# Higher Order Observations in Quantum Computing

In the Quantum Gate model one generally is restricted to a set of universal Quantum gates, and an "observation" gate from which they can build circuits that carry out Quantum algorithms and are then "observed" to collapse their state.

Is there a way to do "weaker" observations, example: consider 2 qubits $q_1,q_2$ initially both at $1|0 \rangle + 0|1\rangle$ and an operator $$W(q_1, q_2)$$

which takes them to

$$\frac{1}{2} |00 \rangle - \frac{1}{2} |01 \rangle + \frac{1}{2} |10\rangle + \frac{1}{2} |11\rangle$$

Now given that there is a way to observe an individual qubit, allowing you to effectively collapse to one of:

$$\frac{1}{\sqrt{2}} | 00 \rangle - \frac{1}{\sqrt{2}} | 01 \rangle,\frac{1}{\sqrt{2}} | 10 \rangle + \frac{1}{\sqrt{2}} | 11 \rangle$$

I feel as though there ought to be "weaker observations", or as I call them "generalized observations", example, the observation operator $q_1 \wedge q_2$ which collapses the state to either

$$|11\rangle , \frac{1}{\sqrt{3}}|00\rangle - \frac{1}{\sqrt{3}}|01\rangle + \frac{1}{\sqrt{3}} |10 \rangle$$

Depending on the outcome of the measurement

Is there any particular reason this wouldn't be allowed? Or is there a way to simulate an $n$ bit classical action on the qubits, using just the traditional observation and more unitary matrices?

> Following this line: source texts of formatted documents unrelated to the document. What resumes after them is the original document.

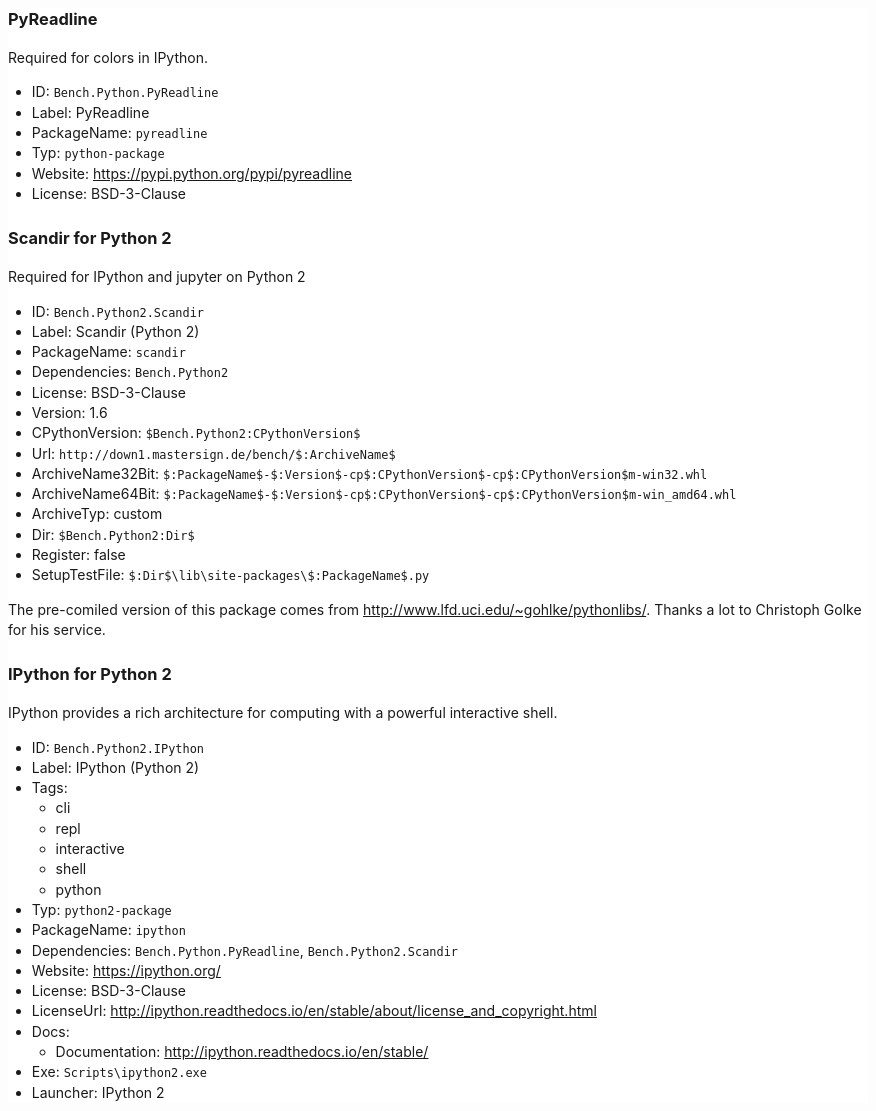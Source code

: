### PyReadline

Required for colors in IPython.

* ID: `Bench.Python.PyReadline`
* Label: PyReadline
* PackageName: `pyreadline`
* Typ: `python-package`
* Website: <https://pypi.python.org/pypi/pyreadline>
* License: BSD-3-Clause

### Scandir for Python 2

Required for IPython and jupyter on Python 2

* ID: `Bench.Python2.Scandir`
* Label: Scandir (Python 2)
* PackageName: `scandir`
* Dependencies: `Bench.Python2`
* License: BSD-3-Clause
* Version: 1.6
* CPythonVersion: `$Bench.Python2:CPythonVersion$`
* Url: `http://down1.mastersign.de/bench/$:ArchiveName$`
* ArchiveName32Bit: `$:PackageName$-$:Version$-cp$:CPythonVersion$-cp$:CPythonVersion$m-win32.whl`
* ArchiveName64Bit: `$:PackageName$-$:Version$-cp$:CPythonVersion$-cp$:CPythonVersion$m-win_amd64.whl`
* ArchiveTyp: custom
* Dir: `$Bench.Python2:Dir$`
* Register: false
* SetupTestFile: `$:Dir$\lib\site-packages\$:PackageName$.py`

The pre-comiled version of this package comes from
<http://www.lfd.uci.edu/~gohlke/pythonlibs/>.
Thanks a lot to Christoph Golke for his service.

### IPython for Python 2

IPython provides a rich architecture for computing with a powerful interactive shell.

* ID: `Bench.Python2.IPython`
* Label: IPython (Python 2)
* Tags:
    + cli
    + repl
    + interactive
    + shell
    + python
* Typ: `python2-package`
* PackageName: `ipython`
* Dependencies: `Bench.Python.PyReadline`, `Bench.Python2.Scandir`
* Website: <https://ipython.org/>
* License: BSD-3-Clause
* LicenseUrl: <http://ipython.readthedocs.io/en/stable/about/license_and_copyright.html>
* Docs:
    + Documentation: <http://ipython.readthedocs.io/en/stable/>
* Exe: `Scripts\ipython2.exe`
* Launcher: IPython 2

• That's just a plain projective measurement of an operator which has a degenerate eigenspace. E.g., if you measure $\vec S_1\cdot\vec S_2$ on a pair of spin-1/2 you get sth. with only two outcomes. – Norbert Schuch Mar 20 '17 at 9:02

## 1 Answer

In the context of a circuit, you implement fancy measurements by using ancilla qubits. For example, to measure whether the state is $|11\rangle$ or not you CCNOT onto an ancilla then measure the ancilla: Mathematically, fancy measurements are often represented as POVMs (positive-operator valued measure). A set of non-negative Hermitian operators that sum to the identity matrix. See the wikipedia page for details. POVMs are somewhat abstract, which makes them useful when doing algebra, but you can always translate them into a circuit if you want something operationally concrete.